But then I realize, "I feel good, I have a lot of wonderful friends, I have a good life. How the hell did I do that? And
now, I don't ever remember working hard in my life! That's the beautiful part of doing something you love.
M.E.: Are you a day person or a night person?
HASEN: Well, when I was a kid, I used to have a fantasy about working nights because that would make me a martyr. Everybody's out
having a good time...I'd be working from four in the afternoon until eleven at night. I'd listen to the radio and I'd be working at
night. I was young...everybody's out having a good time and here I am — the martyr!
Finally, I got rid of that garbage! Because you don't have to work at night. Nobody has to work at night if you're a
creative person. The best time in the world to work is at 6:30 or seven in the morning. You're fresh. You finish your work by two
or three in the afternoon.
M.E.: They used to say that Frank Robbins would draw his six dailies and a Sunday strip in three days.
HASEN: I'm sure. He was a genius. He was also an inventor and a hell of a painter. He and I were very close.
M.E.: You took a whole week to get a week of strips done?
HASEN: Oh, yes.
M.E.: So Bob helped you with the...
HASEN: ...with the plots. I did the dialogue.

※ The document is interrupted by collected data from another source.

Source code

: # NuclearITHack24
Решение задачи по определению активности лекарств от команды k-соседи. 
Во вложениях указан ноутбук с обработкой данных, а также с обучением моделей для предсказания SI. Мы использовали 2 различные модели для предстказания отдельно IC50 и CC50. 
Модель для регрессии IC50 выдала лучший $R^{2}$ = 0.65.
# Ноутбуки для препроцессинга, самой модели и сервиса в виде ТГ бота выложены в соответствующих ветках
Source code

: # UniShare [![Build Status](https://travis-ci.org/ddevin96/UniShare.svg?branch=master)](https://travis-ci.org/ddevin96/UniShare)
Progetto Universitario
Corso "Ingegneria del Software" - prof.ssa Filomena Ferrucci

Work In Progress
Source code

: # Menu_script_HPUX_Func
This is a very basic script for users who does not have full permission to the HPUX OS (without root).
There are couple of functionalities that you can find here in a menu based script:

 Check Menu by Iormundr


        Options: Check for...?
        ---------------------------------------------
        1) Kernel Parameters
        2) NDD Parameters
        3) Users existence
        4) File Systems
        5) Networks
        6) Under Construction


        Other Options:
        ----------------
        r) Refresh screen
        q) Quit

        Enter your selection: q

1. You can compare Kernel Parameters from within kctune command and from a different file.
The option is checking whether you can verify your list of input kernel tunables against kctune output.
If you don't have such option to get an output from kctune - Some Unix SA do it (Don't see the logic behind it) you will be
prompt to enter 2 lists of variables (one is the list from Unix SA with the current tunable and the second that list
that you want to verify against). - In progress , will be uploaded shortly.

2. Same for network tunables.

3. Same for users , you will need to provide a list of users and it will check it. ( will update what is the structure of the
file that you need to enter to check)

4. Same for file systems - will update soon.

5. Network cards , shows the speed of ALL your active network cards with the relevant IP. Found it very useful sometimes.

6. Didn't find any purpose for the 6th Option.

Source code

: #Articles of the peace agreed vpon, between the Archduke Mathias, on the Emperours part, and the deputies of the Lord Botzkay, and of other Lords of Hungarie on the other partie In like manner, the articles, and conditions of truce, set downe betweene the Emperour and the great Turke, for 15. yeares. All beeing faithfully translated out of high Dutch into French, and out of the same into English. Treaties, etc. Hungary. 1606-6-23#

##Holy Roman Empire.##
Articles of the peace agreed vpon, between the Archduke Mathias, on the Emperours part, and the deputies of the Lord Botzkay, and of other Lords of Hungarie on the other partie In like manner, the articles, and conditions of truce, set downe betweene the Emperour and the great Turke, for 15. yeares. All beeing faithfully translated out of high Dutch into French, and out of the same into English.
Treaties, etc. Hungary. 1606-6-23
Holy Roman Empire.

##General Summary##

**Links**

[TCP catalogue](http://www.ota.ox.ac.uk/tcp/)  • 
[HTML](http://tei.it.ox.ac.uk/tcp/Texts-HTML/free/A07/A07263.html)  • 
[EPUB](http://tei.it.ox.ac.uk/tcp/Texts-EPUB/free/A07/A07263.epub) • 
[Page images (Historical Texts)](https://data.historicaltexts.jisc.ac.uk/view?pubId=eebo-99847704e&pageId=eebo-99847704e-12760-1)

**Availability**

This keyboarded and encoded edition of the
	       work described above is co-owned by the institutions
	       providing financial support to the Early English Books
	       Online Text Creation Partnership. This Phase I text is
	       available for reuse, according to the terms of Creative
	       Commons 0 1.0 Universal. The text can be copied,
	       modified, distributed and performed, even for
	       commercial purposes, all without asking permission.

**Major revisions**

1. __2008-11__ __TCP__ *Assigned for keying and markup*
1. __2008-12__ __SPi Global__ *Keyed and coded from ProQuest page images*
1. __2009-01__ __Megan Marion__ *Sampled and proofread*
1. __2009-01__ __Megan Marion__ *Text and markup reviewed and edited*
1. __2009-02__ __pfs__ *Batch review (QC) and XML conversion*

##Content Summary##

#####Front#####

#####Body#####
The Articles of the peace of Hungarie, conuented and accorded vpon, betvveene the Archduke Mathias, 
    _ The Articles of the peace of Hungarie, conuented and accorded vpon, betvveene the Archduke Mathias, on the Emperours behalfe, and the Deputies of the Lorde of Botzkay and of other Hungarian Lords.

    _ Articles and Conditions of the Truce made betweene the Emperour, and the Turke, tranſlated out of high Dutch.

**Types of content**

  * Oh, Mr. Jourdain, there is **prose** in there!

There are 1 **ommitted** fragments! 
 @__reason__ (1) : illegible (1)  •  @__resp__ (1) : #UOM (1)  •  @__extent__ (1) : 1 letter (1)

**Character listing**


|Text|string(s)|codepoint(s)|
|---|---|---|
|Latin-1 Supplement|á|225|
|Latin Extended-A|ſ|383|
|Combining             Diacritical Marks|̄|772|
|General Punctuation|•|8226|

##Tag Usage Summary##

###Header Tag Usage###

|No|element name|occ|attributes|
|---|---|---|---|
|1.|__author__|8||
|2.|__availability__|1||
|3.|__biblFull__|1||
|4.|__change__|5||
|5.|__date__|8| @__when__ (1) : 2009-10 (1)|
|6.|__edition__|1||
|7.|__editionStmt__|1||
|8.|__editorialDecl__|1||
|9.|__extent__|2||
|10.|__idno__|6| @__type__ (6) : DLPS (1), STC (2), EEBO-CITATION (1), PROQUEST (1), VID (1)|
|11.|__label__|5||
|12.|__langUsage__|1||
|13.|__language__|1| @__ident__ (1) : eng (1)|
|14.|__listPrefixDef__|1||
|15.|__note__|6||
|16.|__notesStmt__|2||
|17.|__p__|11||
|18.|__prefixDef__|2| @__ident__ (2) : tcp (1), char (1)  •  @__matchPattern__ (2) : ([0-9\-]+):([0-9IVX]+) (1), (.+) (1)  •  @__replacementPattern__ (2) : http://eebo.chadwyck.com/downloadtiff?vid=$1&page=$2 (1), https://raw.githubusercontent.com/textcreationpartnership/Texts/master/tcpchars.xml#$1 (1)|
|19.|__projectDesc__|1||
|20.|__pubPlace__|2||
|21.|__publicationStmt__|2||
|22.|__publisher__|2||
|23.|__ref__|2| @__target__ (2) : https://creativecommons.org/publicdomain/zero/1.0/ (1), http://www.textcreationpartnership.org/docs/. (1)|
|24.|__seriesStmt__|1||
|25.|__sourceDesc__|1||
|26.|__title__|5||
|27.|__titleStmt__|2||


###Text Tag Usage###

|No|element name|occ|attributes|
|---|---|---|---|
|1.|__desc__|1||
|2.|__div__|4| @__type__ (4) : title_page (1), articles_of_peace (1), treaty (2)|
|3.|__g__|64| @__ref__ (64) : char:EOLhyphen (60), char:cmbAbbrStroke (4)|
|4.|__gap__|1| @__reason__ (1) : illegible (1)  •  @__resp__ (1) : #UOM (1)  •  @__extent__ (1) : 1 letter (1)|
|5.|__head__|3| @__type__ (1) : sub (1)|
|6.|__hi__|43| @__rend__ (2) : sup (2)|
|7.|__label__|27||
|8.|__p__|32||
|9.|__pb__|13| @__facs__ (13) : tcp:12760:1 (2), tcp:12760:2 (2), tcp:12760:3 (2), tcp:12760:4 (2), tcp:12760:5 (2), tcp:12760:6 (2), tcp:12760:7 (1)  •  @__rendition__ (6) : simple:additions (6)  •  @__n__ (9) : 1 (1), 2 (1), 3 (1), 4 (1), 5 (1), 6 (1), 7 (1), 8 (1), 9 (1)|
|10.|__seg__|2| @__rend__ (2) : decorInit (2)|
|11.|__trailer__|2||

He would write dialogue sometimes for the kid and I said — you know,
this is scary — "Dondi wouldn't say that." I'd really gotten into that kid's head.
M.E.: Now, you really enjoyed being a syndicated cartoonist, getting together with other cartoonists, talking about the business...
HASEN: We didn't even talk business. In the comic books these days, I can't believe what I'm hearing. Everybody's talking
about their work when they get together. All we did was love each other and laugh and drink. Cartoonists then were like newspaper
people. They all drank. They worked their asses off but then they'd get together all the time and drink.
M.E.: ...which was not healthy.
HASEN: No, it wasn't. You know, the guy who created The Gumps — Sidney Smith — got the first million dollar
contract from the Chicago Tribune. You guys are all too young to know that...
M.E.: How many people here know Andy Gump? (laughter; most of the audience puts its hands up.)
HASEN: Boy, am I misunderstanding this crowd!
The Chicago Tribune gave him a big lunch. This is Sidney Smith. They gave him a big lunch and handed over the
million dollar contract and they even gave him a gift of a new Rolls Royce. Over lunch he got bombed and then he got in his car — the
Rolls — drove off, had an accident and got decapitated. So that's what life is all about.
M.E.: So the advice to young cartoonists is: Never let them give you a million dollars and a Rolls Royce. (laughter) Okay,
now. Let's talk about the Dondi movie.
HASEN: Let's not! (laughter)
M.E.: No, we have to talk about it. Somebody came in with this idea...
HASEN: Gus had a friend. Gus Edson was kind of a sweet guy — a little weak — and he said, "I have a friend who wants
to do Dondi. His name is Albert Zugsmith."
M.E.: Albert Zugsmith was a producer and director of exploitation films. He did Sex Kittens Go to College and The
Private Lives of Adam and Eve. He was a lawyer...in fact, I believe he was Siegel and Shuster's lawyer when they sued DC in the
forties. He's the one who supposedly got them to take a quick settlement that they later regretted. But he took his share of the
settlement and went into producing cheapo movies...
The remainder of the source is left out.